Tuesday, November 17, 2020, 02:30pm - 04:00pm


Speaker: Shijie Geng

Location : Remote via Webex


Prof. Yongfeng Zhang (Advisor), Prof. Hao Wang, Prof. Sungjin Ahn, Prof. Dong Deng

Event Type: Qualifying Exam

Abstract: Vision-language tasks require a model to understand input multimodal contents and then conduct a specific goal (such as answer selection, text generation, or span prediction), which poses challenging multimodal representation learning and reasoning scenarios. Many existing works on vision-language tasks simply represent multimodal inputs as a sequence of embeddings (objects in an image or tokens in a sentence). However, such representation ignores the intrinsic structures such as relations or hierarchies of the multimodal contents. We propose to leverage the structural cues to build graph representation for multimodal contents and further reason over it through multimodal graph attention networks.
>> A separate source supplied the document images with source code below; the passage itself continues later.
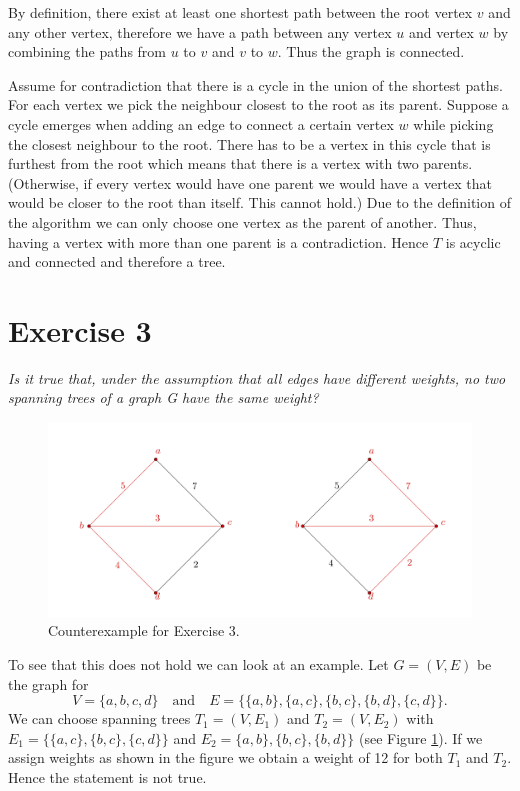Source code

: \documentclass{article}
\begin{document}
By definition, there exist at least one shortest path between the root vertex $v$ and any other vertex, therefore we have a path between any vertex $u$ and vertex $w$ by combining the paths from $u$ to $v$ and $v$ to $w$. Thus the graph is connected.

Assume for contradiction that there is a cycle in the union of the shortest paths. For each vertex we pick the neighbour closest to the root as its parent. Suppose a cycle emerges when adding an edge to connect a certain vertex $w$ while picking the closest neighbour to the root. There has to be a vertex in this cycle that is furthest from the root which means that there is a vertex with two parents. (Otherwise, if every vertex would have one parent we would have a vertex that would be closer to the root than itself. This cannot hold.) Due to the definition of the algorithm we can only choose one vertex as the parent of another. 
Thus, having a vertex with more than one parent is a contradiction. Hence $T$ is acyclic and connected and therefore a tree.

\section*{Exercise 3}

\emph{Is it true that, under the assumption that all edges have different weights, no two spanning trees of a graph G have the same weight?}
\vspace{0.4cm}

\begin{figure}[h]
    \centering
    \includegraphics{graphics/L6_prim_kruskal_dijkstra/Ex_3_project.png}
       \caption{Counterexample for Exercise 3.}
    \label{ex_3}
\end{figure}
To see that this does not hold we can look at an example. Let $G=(V,E)$ be the graph for
$$V = \{a,b,c,d\}\quad\text{and}\quad E = \{ \{a,b\}, \{a,c\}, \{b,c\}, \{b,d\}, \{c,d\} \}.$$ 
We can choose spanning trees $T_1 = (V, E_1)$ and $T_2 = (V, E_2)$ with $E_1 = \{ \{a,c\}, \{b,c\}, \{c,d\} \}$ and $E_2=\{a,b\}, \{b,c\}, \{b,d\} \}$ (see Figure \ref{ex_3}). If we assign weights as shown in the figure we obtain a weight of 12 for both $T_1$ and $T_2$. Hence the statement is not true.
\end{document}
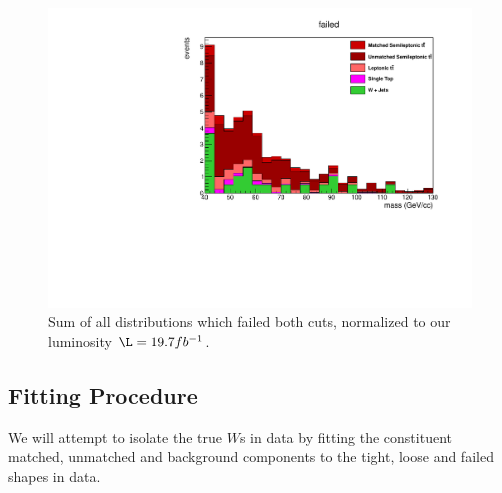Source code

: \begin{figure}[h!]
\centering
\includegraphics[scale=0.66]{EXO-12-024/figs/WtagSF/TOTAL_FAIL.pdf}
\caption{Sum of all distributions which failed both cuts, normalized to our luminosity $\L = 19.7 fb^{-1}$. }\label{fig:failedHIST}
\end{figure}
\subsection{Fitting Procedure}
We will attempt to isolate the true $W$s in data by fitting the constituent matched, unmatched and background components to the tight, loose and failed shapes in data.

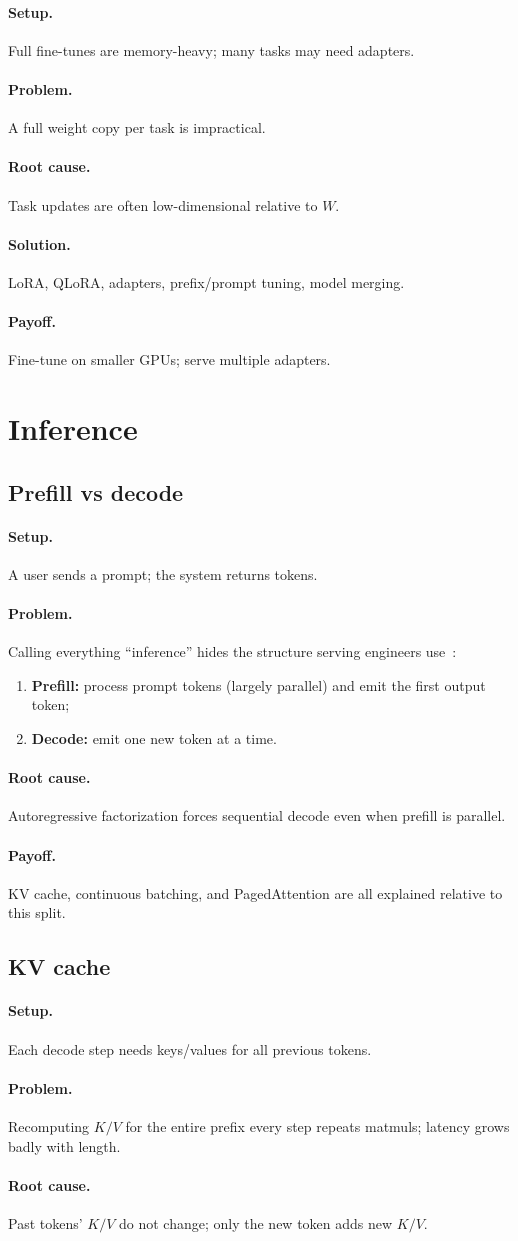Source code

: \documentclass[11pt,a4paper]{article}
\newcommand{\layer}[1]{\paragraph{#1.}}
\newcommand{\setup}{\layer{Setup}}
\newcommand{\problem}{\layer{Problem}}
\newcommand{\rootcause}{\layer{Root cause}}
\newcommand{\solution}{\layer{Solution}}
\newcommand{\payoff}{\layer{Payoff}}
\begin{document}
\setup
Full fine-tunes are memory-heavy; many tasks may need adapters.

\problem
A full weight copy per task is impractical.

\rootcause
Task updates are often low-dimensional relative to \(W\).

\solution
LoRA, QLoRA, adapters, prefix/prompt tuning, model merging.

\payoff
Fine-tune on smaller GPUs; serve multiple adapters.

\section{Inference}
\label{sec:inference}

\subsection{Prefill vs decode}
\label{sec:prefill-decode}

\setup
A user sends a prompt; the system returns tokens.

\problem
Calling everything ``inference'' hides the structure serving engineers use~\cite{vizuara2026paged}:
\begin{enumerate}[leftmargin=*]
  \item \textbf{Prefill:} process prompt tokens (largely parallel) and emit the first output token;
  \item \textbf{Decode:} emit one new token at a time.
\end{enumerate}

\rootcause
Autoregressive factorization forces sequential decode even when prefill is parallel.

\payoff
KV cache, continuous batching, and PagedAttention are all explained relative to this split.

\subsection{KV cache}
\label{sec:kv}

\setup
Each decode step needs keys/values for all previous tokens.

\problem
Recomputing \(K/V\) for the entire prefix every step repeats matmuls; latency grows badly with length.

\rootcause
Past tokens' \(K/V\) do not change; only the new token adds new \(K/V\).
\end{document}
We present experiments on two vision-language tasks to show the effectiveness of incorporating structural representation and reasoning for understanding multimodal contents: 1) The first task is audio-visual scene aware dialog which requires an agent to indulge in a question-answer dialog with a human about the audio-visual content. 2) The second task is document visual question answering which requires the ability of understanding layout in document images to locate the correct answer span for given questions.